O Sindicato dos Jornalistas condena a «ameaça velada de despedimento feita pela administração do Global Media Group», face ao «programa de rescisões por mútuo acordo» anunciado aos trabalhadores por email.

CréditosAntónio Cotrim / Agência Lusa

Num comunicado divulgado este sábado, a estrutura sindical admite que o anúncio representa «um grave e lamentável desinvestimento» nas várias empresas do grupo, em que se incluem títulos como a TSF, o Jornal de Notícias, o Diário de Notícias ou o jornal desportivo O Jogo.

«A abertura de um programa de rescisões amigáveis por mútuo acordo [...] não passa de uma ameaça velada de despedimento», que o Sindicato dos Jornalistas (SJ) considera «inaceitável e injustificável».

Na sexta-feira, num email enviado aos trabalhadores do grupo, a Global Media argumentou que a «recente conjuntura, muito agravada pelo presente período da guerra, veio agravar em muito a situação, pelo que se torna imperativa uma nova reorganização empresarial», justificando assim o seu plano para reduzir custos operacionais.
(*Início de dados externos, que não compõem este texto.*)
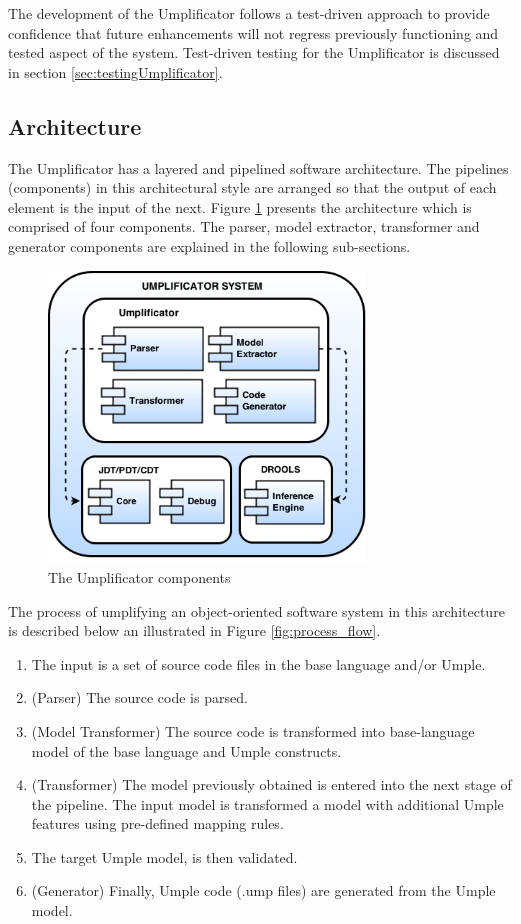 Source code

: The development of the Umplificator follows a test-driven approach to provide confidence that future enhancements will not regress previously functioning and tested aspect of the system. Test-driven testing for the Umplificator is discussed in section \ref{sec:testingUmplificator}. 

\subsection{Architecture}
\label{sec:architecture}

The Umplificator has a layered and pipelined software architecture. The pipelines (components) in this architectural style are arranged so that the output of each element is the input of the next.  Figure \ref{fig:architecture} presents the architecture which is comprised  of four components. The parser, model extractor, transformer and generator components are explained in the following sub-sections.

\begin{figure}[!t]
\centering
\includegraphics[width=0.75\textwidth]{Figures/UmplificatorComponents.png} 
\caption{The Umplificator components}
\label{fig:architecture}
\end{figure}

The process of umplifying an object-oriented software system in this architecture is described below an illustrated in Figure \ref{fig:process_flow}.

\begin{enumerate}
\item  The input is a set of source code files in the base language and/or Umple.
\item (Parser) The source code is parsed. 
\item (Model Transformer) The source code is transformed into base-language model of the base language and Umple constructs.
\item (Transformer) The model previously obtained is entered into the next stage of the pipeline. The input model is transformed a model with additional Umple features using pre-defined mapping rules. 
\item The target Umple model, is then validated. 
\item (Generator) Finally, Umple code (.ump files) are generated from the Umple model.
\end{enumerate}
O programa destina-se aos trabalhadores das empresas Global Notícias, Rádio Notícias, Notícias Direct, Naveprinter, Açormedia ou RCA que estejam no grupo há mais de 12 meses.
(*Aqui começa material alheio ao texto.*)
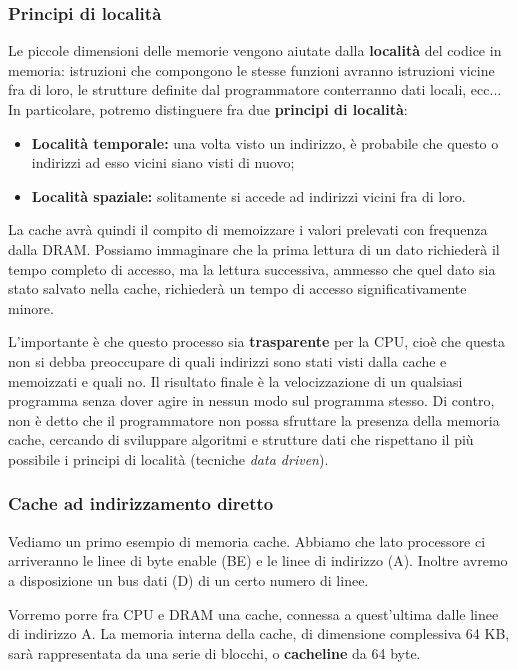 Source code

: \documentclass[a4paper,11pt]{article}
\begin{document}
\subsubsection{Principi di località}
Le piccole dimensioni delle memorie vengono aiutate dalla \textbf{località} del codice in memoria: istruzioni che compongono le stesse funzioni avranno istruzioni vicine fra di loro, le strutture definite dal programmatore conterranno dati locali, ecc...
In particolare, potremo distinguere fra due \textbf{principi di località}:
\begin{itemize}
	\item \textbf{Località temporale:} una volta visto un indirizzo, è probabile che questo o indirizzi ad esso vicini siano visti di nuovo;
	\item \textbf{Località spaziale:} solitamente si accede ad indirizzi vicini fra di loro.
\end{itemize}

\par\smallskip

La cache avrà quindi il compito di memoizzare i valori prelevati con frequenza dalla DRAM.
Possiamo immaginare che la prima lettura di un dato richiederà il tempo completo di accesso, ma la lettura successiva, ammesso che quel dato sia stato salvato nella cache, richiederà un tempo di accesso significativamente minore.

L'importante è che questo processo sia \textbf{trasparente} per la CPU, cioè che questa non si debba preoccupare di quali indirizzi sono stati visti dalla cache e memoizzati e quali no.
Il risultato finale è la velocizzazione di un qualsiasi programma senza dover agire in nessun modo sul programma stesso.
Di contro, non è detto che il programmatore non possa sfruttare la presenza della memoria cache, cercando di sviluppare algoritmi e strutture dati che rispettano il più possibile i principi di località (tecniche \textit{data driven}).

\subsubsection{Cache ad indirizzamento diretto}
Vediamo un primo esempio di memoria cache.
Abbiamo che lato processore ci arriveranno le linee di byte enable (BE) e le linee di indirizzo (A).
Inoltre avremo a disposizione un bus dati (D) di un certo numero di linee.

Vorremo porre fra CPU e DRAM una cache, connessa a quest'ultima dalle linee di indirizzo A.
La memoria interna della cache, di dimensione complessiva 64 KB, sarà rappresentata da una serie di blocchi, o \textbf{cacheline} da 64 byte.
\end{document}
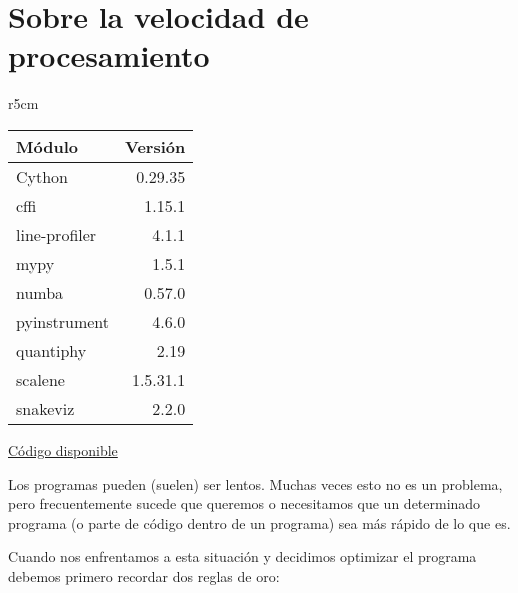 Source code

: 

\chapter{Sobre la velocidad de procesamiento} \label{ch:profiling}

\begin{wraptable}{r}{5cm}
\begin{modulesinfo}
\begin{center}
{\small
    \begin{tabular}{l r}
        \toprule
        \textbf{Módulo} & \textbf{Versión} \\
        \midrule
        Cython & 0.29.35 \\
        cffi & 1.15.1 \\
        line-profiler & 4.1.1 \\
        mypy & 1.5.1 \\
        numba & 0.57.0 \\
        pyinstrument & 4.6.0 \\
        quantiphy & 2.19 \\
        scalene & 1.5.31.1 \\
        snakeviz & 2.2.0 \\
        \bottomrule
    \end{tabular}
    \vspace{0.75em}
    
    \href{https://github.com/facundobatista/libro-pyciencia/tree/master/código/profiling/}{Código disponible}
}
\end{center}
\end{modulesinfo}
\end{wraptable}

Los programas pueden (suelen) ser lentos. Muchas veces esto no es un problema, pero frecuentemente sucede que queremos o necesitamos que un determinado programa (o parte de código dentro de un programa) sea más rápido de lo que es.

Cuando nos enfrentamos a esta situación y decidimos optimizar el programa debemos primero recordar dos reglas de oro:

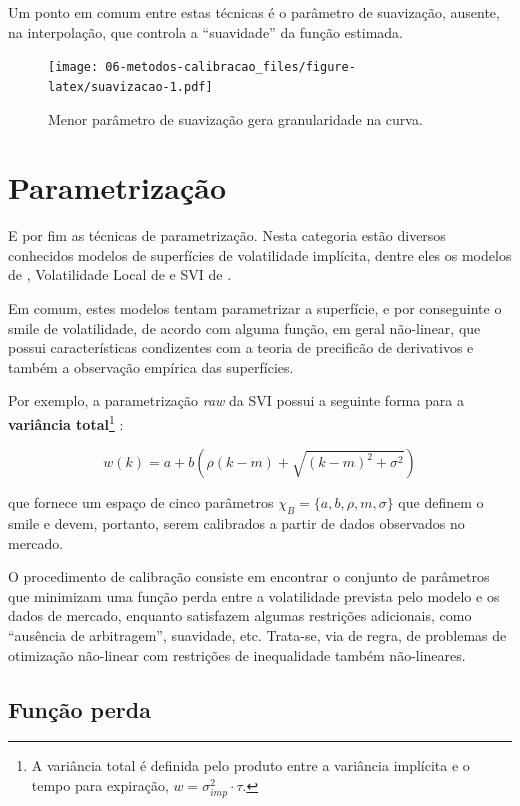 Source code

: \documentclass[]{book}
\let\rmarkdownfootnote\footnote%
\def\footnote{\protect\rmarkdownfootnote}
\theoremstyle{definition}
\theoremstyle{definition}
\theoremstyle{definition}
\theoremstyle{remark}
\begin{document}
Um ponto em comum entre estas técnicas é o parâmetro de suavização,
ausente, na interpolação, que controla a ``suavidade'' da função
estimada.

\begin{figure}
\centering
\texttt{[image: 06-metodos-calibracao\_files/figure-latex/suavizacao-1.pdf]}
\caption{\label{fig:suavizacao}Menor parâmetro de suavização gera
granularidade na curva.}
\end{figure}

\section{Parametrização}\label{parametrizacao}

E por fim as técnicas de parametrização. Nesta categoria estão diversos
conhecidos modelos de superfícies de volatilidade implícita, dentre eles
os modelos de \citet{Heston1993}, Volatilidade Local de
\citet{Dupire1994} e SVI de \citet{Gatheral2004}.

Em comum, estes modelos tentam parametrizar a superfície, e por
conseguinte o smile de volatilidade, de acordo com alguma função, em
geral não-linear, que possui características condizentes com a teoria de
precificão de derivativos e também a observação empírica das
superfícies.

Por exemplo, a parametrização \emph{raw} da SVI possui a seguinte forma
para a \textbf{variância total}\footnote{A variância total é definida
  pelo produto entre a variância implícita e o tempo para expiração,
  \(w=\sigma^2_{imp}\cdot\tau\).} :

\[ w(k) = a + b\left(\rho(k-m)+\sqrt{(k-m)^2 + \sigma^2}\right)\]

que fornece um espaço de cinco parâmetros
\(\chi_B=\{a, b, \rho, m, \sigma\}\) que definem o smile e devem,
portanto, serem calibrados a partir de dados observados no mercado.

O procedimento de calibração consiste em encontrar o conjunto de
parâmetros que minimizam uma função perda entre a volatilidade prevista
pelo modelo e os dados de mercado, enquanto satisfazem algumas
restrições adicionais, como ``ausência de arbitragem'', suavidade, etc.
Trata-se, via de regra, de problemas de otimização não-linear com
restrições de inequalidade também não-lineares.

\subsection{Função perda}\label{funcao-perda}
\end{document}
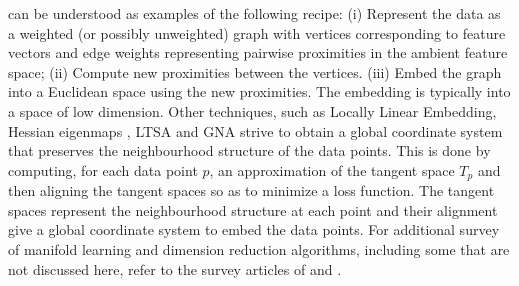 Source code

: \citep{coifman06:_diffus_maps} can be understood as examples of the
following recipe: (i) Represent the data as a weighted (or possibly
unweighted) graph with vertices corresponding to feature vectors and
edge weights representing pairwise proximities in the ambient feature
space; (ii) Compute new proximities between the vertices. (iii) Embed
the graph into a Euclidean space using the new proximities. The
embedding is typically into a space of low dimension. Other
techniques, such as Locally Linear Embedding, Hessian eigenmaps
\citep{donoho03:_hesian}, LTSA
\citep{zhang03:_intel_data_engin_autom_learn} and GNA
\citep{brand05:_from} strive to obtain a global coordinate system that
preserves the neighbourhood structure of the data points. This is done
by computing, for each data point $p$, an approximation of the tangent
space $T_p$ and then aligning the tangent spaces so as to minimize a
loss function. The tangent spaces represent the neighbourhood
structure at each point and their alignment give a global coordinate
system to embed the data points. For additional survey of manifold
learning and dimension reduction algorithms, including some that
are not discussed here, refer to the survey articles of
\citet{burges05:_data} and
\citet{saul06:_semis}. 

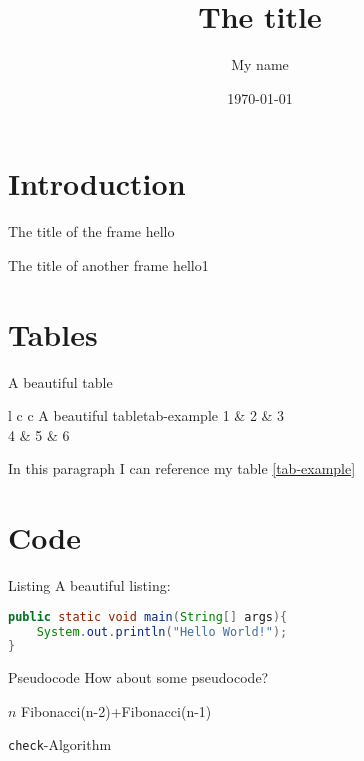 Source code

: \documentclass[aspectratio=169]{beamer}
\title{The title}
\author{My name}
\date{\today}
\begin{document}
\titleframe

\section{Introduction}

\begin{frame}{The title of the frame}
	hello
\end{frame}


\begin{frame}{The title of another frame}
	hello1
\end{frame}

\section{Tables}

\begin{frame}{A beautiful table}

	\begin{customtable}{l c c }{A beautiful table}{tab-example}
		1 & 2 & 3 \\
		4 & 5 & 6 \\
	\end{customtable}

	In this paragraph I can reference my table \ref{tab-example}

\end{frame}

\section{Code}

\begin{frame}[fragile]{Listing}
	\large
	A beautiful listing:

\begin{lstlisting}[language=Java]
public static void main(String[] args){
	System.out.println("Hello World!");
}
\end{lstlisting}

\end{frame}

\begin{frame}{Pseudocode}
	\Large
	How about some pseudocode?

	\begin{algorithm}[H]
	\begin{algorithmic}[1]
				\Return $n$
			\Else
				\Return Fibonacci(n-2)+Fibonacci(n-1)
			\EndIf

		\EndFunction
	\end{algorithmic}

	\caption{\texttt{check}-Algorithm}
	\label{alg-check}
	\end{algorithm}

\end{frame}
\end{document}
«Conforme se percebe pelo documento, em caso de não adesão voluntária, os trabalhadores podem vir a ser abrangidos por "qualquer medida de reestruturação sujeita a um regime menos favorável" no futuro», avisa o SJ, acrescentando que os funcionários «ou saem agora com um bónus de 10% sobre o mínimo legal em caso de despedimento colectivo ou saem a mal depois».

O sindicato diz que «tem motivos para não acreditar na promessa da administração liderada por Marco Galinha de apenas aceder a pedidos de saída nos casos em que possam ser substituídos ou não sejam necessários», lembrando que, em 2020, aquele grupo de media já tinha realizado uma reestruturação que se traduziu no despedimento colectivo de 81 trabalhadores, entre os quais 17 jornalistas.
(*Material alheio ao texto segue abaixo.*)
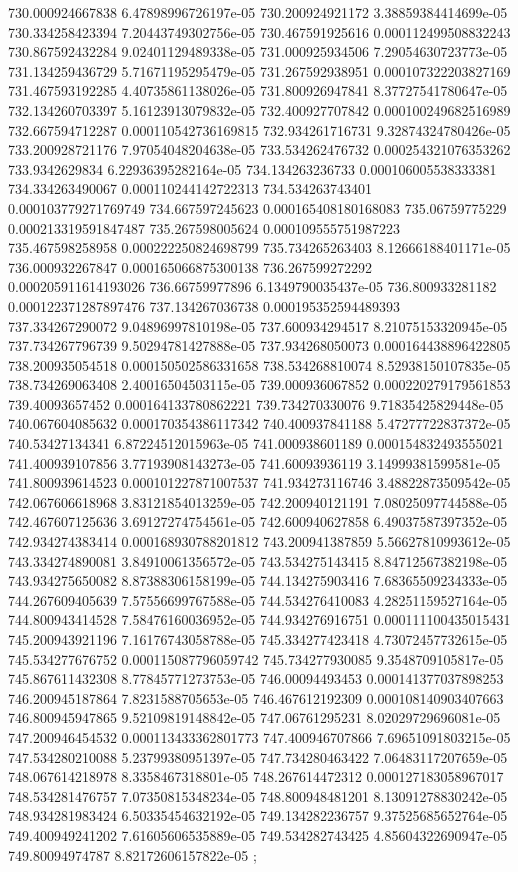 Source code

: {730.000924667838 6.47898996726197e-05
730.200924921172 3.38859384414699e-05
730.334258423394 7.20443749302756e-05
730.467591925616 0.000112499508832243
730.867592432284 9.02401129489338e-05
731.000925934506 7.29054630723773e-05
731.134259436729 5.71671195295479e-05
731.267592938951 0.000107322203827169
731.467593192285 4.40735861138026e-05
731.800926947841 8.37727541780647e-05
732.134260703397 5.16123913079832e-05
732.400927707842 0.000100249682516989
732.667594712287 0.000110542736169815
732.934261716731 9.32874324780426e-05
733.200928721176 7.97054048204638e-05
733.534262476732 0.000254321076353262
733.9342629834 6.22936395282164e-05
734.134263236733 0.000106005538333381
734.334263490067 0.000110244142722313
734.534263743401 0.000103779271769749
734.667597245623 0.000165408180168083
735.06759775229 0.000213319591847487
735.267598005624 0.000109555751987223
735.467598258958 0.000222250824698799
735.734265263403 8.12666188401171e-05
736.000932267847 0.000165066875300138
736.267599272292 0.000205911614193026
736.66759977896 6.1349790035437e-05
736.800933281182 0.000122371287897476
737.134267036738 0.000195352594489393
737.334267290072 9.04896997810198e-05
737.600934294517 8.21075153320945e-05
737.734267796739 9.50294781427888e-05
737.934268050073 0.000164438896422805
738.200935054518 0.000150502586331658
738.534268810074 8.52938150107835e-05
738.734269063408 2.40016504503115e-05
739.000936067852 0.000220279179561853
739.40093657452 0.000164133780862221
739.734270330076 9.71835425829448e-05
740.067604085632 0.000170354386117342
740.400937841188 5.47277722837372e-05
740.53427134341 6.87224512015963e-05
741.000938601189 0.000154832493555021
741.400939107856 3.77193908143273e-05
741.60093936119 3.14999381599581e-05
741.800939614523 0.000101227871007537
741.934273116746 3.48822873509542e-05
742.067606618968 3.83121854013259e-05
742.200940121191 7.08025097744588e-05
742.467607125636 3.69127274754561e-05
742.600940627858 6.49037587397352e-05
742.934274383414 0.000168930788201812
743.200941387859 5.56627810993612e-05
743.334274890081 3.84910061356572e-05
743.534275143415 8.84712567382198e-05
743.934275650082 8.87388306158199e-05
744.134275903416 7.68365509234333e-05
744.267609405639 7.57556699767588e-05
744.534276410083 4.28251159527164e-05
744.800943414528 7.58476160036952e-05
744.934276916751 0.000111100435015431
745.200943921196 7.16176743058788e-05
745.334277423418 4.73072457732615e-05
745.534277676752 0.000115087796059742
745.734277930085 9.3548709105817e-05
745.867611432308 8.77845771273753e-05
746.00094493453 0.000141377037898253
746.200945187864 7.8231588705653e-05
746.467612192309 0.000108140903407663
746.800945947865 9.52109819148842e-05
747.06761295231 8.02029729696081e-05
747.200946454532 0.000113433362801773
747.400946707866 7.69651091803215e-05
747.534280210088 5.23799380951397e-05
747.734280463422 7.06483117207659e-05
748.067614218978 8.3358467318801e-05
748.267614472312 0.000127183058967017
748.534281476757 7.07350815348234e-05
748.800948481201 8.13091278830242e-05
748.934281983424 6.50335454632192e-05
749.134282236757 9.37525685652764e-05
749.400949241202 7.61605606535889e-05
749.534282743425 4.85604322690947e-05
749.80094974787 8.82172606157822e-05
};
«A ameaça velada contida na proposta do Global Media Group representa a continuação da gestão de corte nas redacções, o que é inaceitável para o Sindicato dos Jornalistas», é referido no comunicado.

«As saídas, nos vários órgãos do grupo, nomeadamente de jornalistas com muitos anos de experiência [...] não só não foram preenchidas convenientemente como se prolongou a precarização e alastraram os baixos salários», lê-se na nota.

O SJ considera que o grupo de Marco Galinha «está a condenar à morte lenta e dolorosa na praça pública» os seus títulos, «ao continuar a optar por descartar trabalhadores, ano após ano, como se fosse possível fazer jornalismo sem jornalistas».

O sindicato lamenta ainda que a administração daquele grupo de media não tenha aceitado receber os representantes dos jornalistas e critica o ministro da Cultura, Pedro Adão e Silva, por «ainda não ter tido tempo» para tomar conhecimento das dificuldades que enfrenta a comunicação social no nosso país, acusando-o de, nesta matéria, estar em «lamentável alinhamento» com a sua antecessora, Graça Fonseca.